The reply should contain only the lines from the start of the records through the line with "Migrate to Project Server 2016</span></span>", reproduced verbatim and without pictures.

• _Records supplied_
------

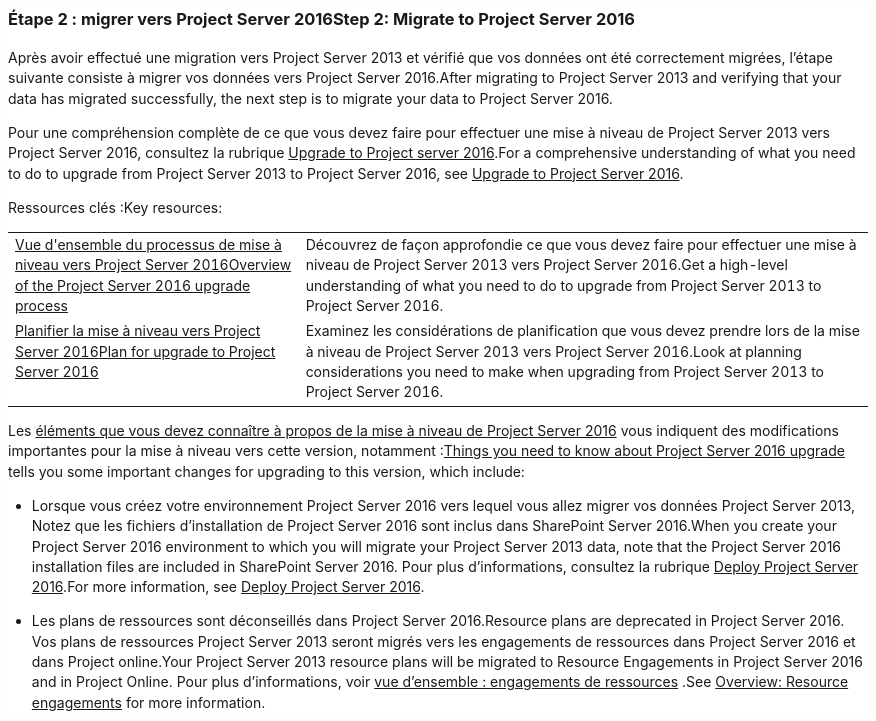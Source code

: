 ### <a name="step-2-migrate-to-project-server-2016"></a><span data-ttu-id="0ffa4-223">Étape 2 : migrer vers Project Server 2016</span><span class="sxs-lookup"><span data-stu-id="0ffa4-223">Step 2: Migrate to Project Server 2016</span></span>

<span data-ttu-id="0ffa4-224">Après avoir effectué une migration vers Project Server 2013 et vérifié que vos données ont été correctement migrées, l’étape suivante consiste à migrer vos données vers Project Server 2016.</span><span class="sxs-lookup"><span data-stu-id="0ffa4-224">After migrating to Project Server 2013 and verifying that your data has migrated successfully, the next step is to migrate your data to Project Server 2016.</span></span>
  
<span data-ttu-id="0ffa4-225">Pour une compréhension complète de ce que vous devez faire pour effectuer une mise à niveau de Project Server 2013 vers Project Server 2016, consultez la rubrique [Upgrade to Project server 2016](https://docs.microsoft.com/Project/upgrade-to-project-server-2016).</span><span class="sxs-lookup"><span data-stu-id="0ffa4-225">For a comprehensive understanding of what you need to do to upgrade from Project Server 2013 to Project Server 2016, see [Upgrade to Project Server 2016](https://docs.microsoft.com/Project/upgrade-to-project-server-2016).</span></span>
  
<span data-ttu-id="0ffa4-226">Ressources clés :</span><span class="sxs-lookup"><span data-stu-id="0ffa4-226">Key resources:</span></span>
  
|||
|:-----|:-----|
|[<span data-ttu-id="0ffa4-227">Vue d'ensemble du processus de mise à niveau vers Project Server 2016</span><span class="sxs-lookup"><span data-stu-id="0ffa4-227">Overview of the Project Server 2016 upgrade process</span></span>](https://docs.microsoft.com/Project/overview-of-the-project-server-2016-upgrade-process) <br/> |<span data-ttu-id="0ffa4-228">Découvrez de façon approfondie ce que vous devez faire pour effectuer une mise à niveau de Project Server 2013 vers Project Server 2016.</span><span class="sxs-lookup"><span data-stu-id="0ffa4-228">Get a high-level understanding of what you need to do to upgrade from Project Server 2013 to Project Server 2016.</span></span>  <br/> |
|[<span data-ttu-id="0ffa4-229">Planifier la mise à niveau vers Project Server 2016</span><span class="sxs-lookup"><span data-stu-id="0ffa4-229">Plan for upgrade to Project Server 2016</span></span>](https://docs.microsoft.com/Project/plan-for-upgrade-to-project-server-2016) <br/> |<span data-ttu-id="0ffa4-230">Examinez les considérations de planification que vous devez prendre lors de la mise à niveau de Project Server 2013 vers Project Server 2016.</span><span class="sxs-lookup"><span data-stu-id="0ffa4-230">Look at planning considerations you need to make when upgrading from Project Server 2013 to Project Server 2016.</span></span>  <br/> |
   
<span data-ttu-id="0ffa4-231">Les [éléments que vous devez connaître à propos de la mise à niveau de Project Server 2016](https://docs.microsoft.com/project/plan-for-upgrade-to-project-server-2016#thingknow) vous indiquent des modifications importantes pour la mise à niveau vers cette version, notamment :</span><span class="sxs-lookup"><span data-stu-id="0ffa4-231">[Things you need to know about Project Server 2016 upgrade](https://docs.microsoft.com/project/plan-for-upgrade-to-project-server-2016#thingknow) tells you some important changes for upgrading to this version, which include:</span></span> 
  
- <span data-ttu-id="0ffa4-232">Lorsque vous créez votre environnement Project Server 2016 vers lequel vous allez migrer vos données Project Server 2013, Notez que les fichiers d’installation de Project Server 2016 sont inclus dans SharePoint Server 2016.</span><span class="sxs-lookup"><span data-stu-id="0ffa4-232">When you create your Project Server 2016 environment to which you will migrate your Project Server 2013 data, note that the Project Server 2016 installation files are included in SharePoint Server 2016.</span></span> <span data-ttu-id="0ffa4-233">Pour plus d’informations, consultez la rubrique [Deploy Project Server 2016](https://go.microsoft.com/fwlink/p/?linkid=841829).</span><span class="sxs-lookup"><span data-stu-id="0ffa4-233">For more information, see [Deploy Project Server 2016](https://go.microsoft.com/fwlink/p/?linkid=841829).</span></span>
    
- <span data-ttu-id="0ffa4-234">Les plans de ressources sont déconseillés dans Project Server 2016.</span><span class="sxs-lookup"><span data-stu-id="0ffa4-234">Resource plans are deprecated in Project Server 2016.</span></span> <span data-ttu-id="0ffa4-235">Vos plans de ressources Project Server 2013 seront migrés vers les engagements de ressources dans Project Server 2016 et dans Project online.</span><span class="sxs-lookup"><span data-stu-id="0ffa4-235">Your Project Server 2013 resource plans will be migrated to Resource Engagements in Project Server 2016 and in Project Online.</span></span> <span data-ttu-id="0ffa4-236">Pour plus d’informations, voir [vue d’ensemble : engagements de ressources](https://support.office.com/article/73eefb5a-81fe-42bf-980e-9532b1bdc870) .</span><span class="sxs-lookup"><span data-stu-id="0ffa4-236">See [Overview: Resource engagements](https://support.office.com/article/73eefb5a-81fe-42bf-980e-9532b1bdc870) for more information.</span></span>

------

• _Task solution_
Source code

: ### <a name="step-2-migrate-to-project-server-2016"></a><span data-ttu-id="0ffa4-223">Étape 2 : migrer vers Project Server 2016</span><span class="sxs-lookup"><span data-stu-id="0ffa4-223">Step 2: Migrate to Project Server 2016</span></span>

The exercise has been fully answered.